When \(m\rightarrow \infty \) we recover the \(L^{\infty }\)-inequality, where \(B = \frac{1}{2(N-1)}\).

Next we proceed to prove (16) for \(n=0\). For an exponent \(\alpha _{0,m}\) to be determined we use (35) and write

$$\begin{aligned} \left<\Vert {\varvec{u}}\Vert _{L^{2m}}^{\alpha _{0,m}}\right>_{T}\le & {} c_{N,m}\left<H_{N,1}^{B\alpha _{0,m}/2} H_{1,1}^{(1-B)\alpha _{0,m}/2}\right>_{T}\nonumber \\\le & {} c_{N,m}\left<\left( H_{N,1}^{\frac{1}{2N-1}}\right) ^{B(2N-1)\alpha _{0,m}/2} H_{1,1}^{(1-B)\alpha _{0,m}/2}\right>_{T}\nonumber \\\le & {} c_{N,m}\left<H_{N,1}^{\frac{1}{2N-1}}\right>_{T}^{B(2N-1)\alpha _{0,m}/2}\nonumber \\&\times \left<H_{1,1}^{\frac{(1-B)\alpha _{0,m}}{2 - B(2N-1)\alpha _{0,m}}}\right>_{T}^{1 - B[2N-1]\alpha _{0,m}/2}, \end{aligned}$$

(36)

To be able to bound the right-hand side of (36) from above we use the result of Foias et al. (1981) expressed in (28). In addition, to be able to use the upper bound on \(\left<H_{1,1}\right>_{T}\) we set

$$\begin{aligned} \frac{(1-B)\alpha _{0,m}}{2 - B(2N-1)\alpha _{0,m}} = 1, \end{aligned}$$

(37)

which determines \(\alpha _{0,m}\). Given that \(B = \frac{m-3}{2m(N-1)}\) from (35), we recover

$$\begin{aligned} \alpha _{0,m} = \frac{2m}{2m-3},\qquad m > 3, \end{aligned}$$

(38)

uniform in N, which is the result as advertised. \(\square \)

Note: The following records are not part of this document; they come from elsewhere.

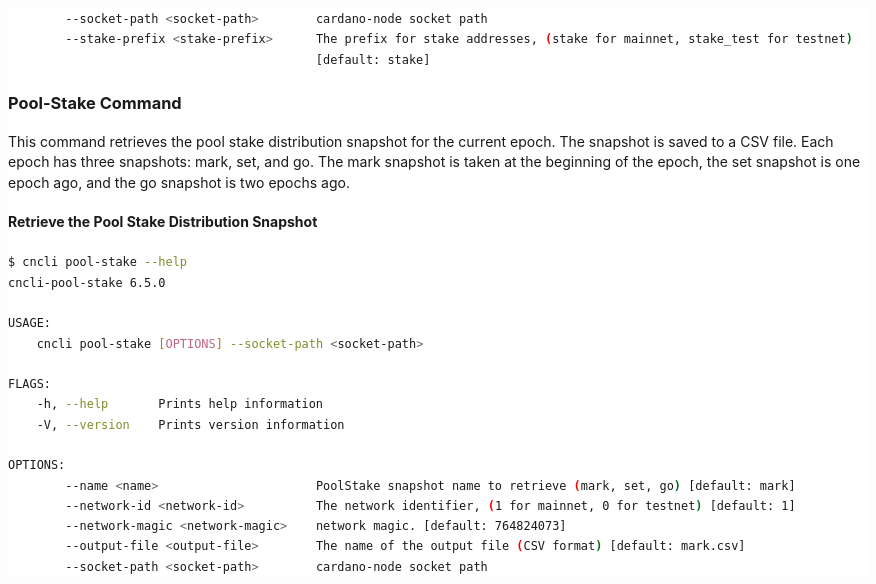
 ```bash
        --socket-path <socket-path>        cardano-node socket path
        --stake-prefix <stake-prefix>      The prefix for stake addresses, (stake for mainnet, stake_test for testnet)
                                           [default: stake]
```

### Pool-Stake Command

This command retrieves the pool stake distribution snapshot for the current epoch. The snapshot is saved to a CSV file. Each epoch has three snapshots: mark, set, and go. The mark snapshot is taken at the beginning of the epoch, the set snapshot is one epoch ago, and the go snapshot is two epochs ago.

#### Retrieve the Pool Stake Distribution Snapshot
```bash
$ cncli pool-stake --help       
cncli-pool-stake 6.5.0

USAGE:
    cncli pool-stake [OPTIONS] --socket-path <socket-path>

FLAGS:
    -h, --help       Prints help information
    -V, --version    Prints version information

OPTIONS:
        --name <name>                      PoolStake snapshot name to retrieve (mark, set, go) [default: mark]
        --network-id <network-id>          The network identifier, (1 for mainnet, 0 for testnet) [default: 1]
        --network-magic <network-magic>    network magic. [default: 764824073]
        --output-file <output-file>        The name of the output file (CSV format) [default: mark.csv]
        --socket-path <socket-path>        cardano-node socket path
```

Appendix : Proof of Theorem 2

For the first parts of the theorem (i) and (ii), inequality (22) has already been proved in Theorem 1. For parts (iii) and (iv), involving (23), consider n such that for \(n=0\) with m lying in the range \(3/2 \le m\le \infty \), and \(n\ge 1\) with m lying the range \(1 \le m \le \infty \) ; we wish to prove that strong solutions exist if \({\varvec{u}}\in L^{2\alpha _{n,m}}\left( [0,\,T]\,; ~\dot{W}^{n,2m}(\mathbb {R}^{3})\right) \). Consider (12) written down again as

$$\begin{aligned} M_{n,m,T}({\varvec{u}}) := \int _{0}^{T} \left\| \nabla ^n {\varvec{u}} \right\| _{L^{2m}}^{2 \alpha _{n,m}}\,\mathrm{d}t. \end{aligned}$$

(39)

Does the assumption \(M_{n,m,T}({\varvec{u}}) < \infty \) imply there is a smooth solution on \([0,\,T]\)?

The case\(n=0\), \(3/2 < m \le \infty \) : Does the above assumption imply that \({\varvec{u}}\in L^{q}\left( [0,\,T];\,L^{p}\right) \)? For completeness we repeat the argument given in item 1, equation (25). For \(n=0\), let \(p=2m\) and \(q= 2\alpha _{0,m} = 2p/(p-3)\) then \(2/q + 3/p = (p-3)/p + 3/p = 1\), which is the Prodi–Serrin criterion (Prodi 1959; Serrin 1962) – see line 3 of Table 2 and also (24). The special case \(n=0\), \(m=3/2\) is dealt with below.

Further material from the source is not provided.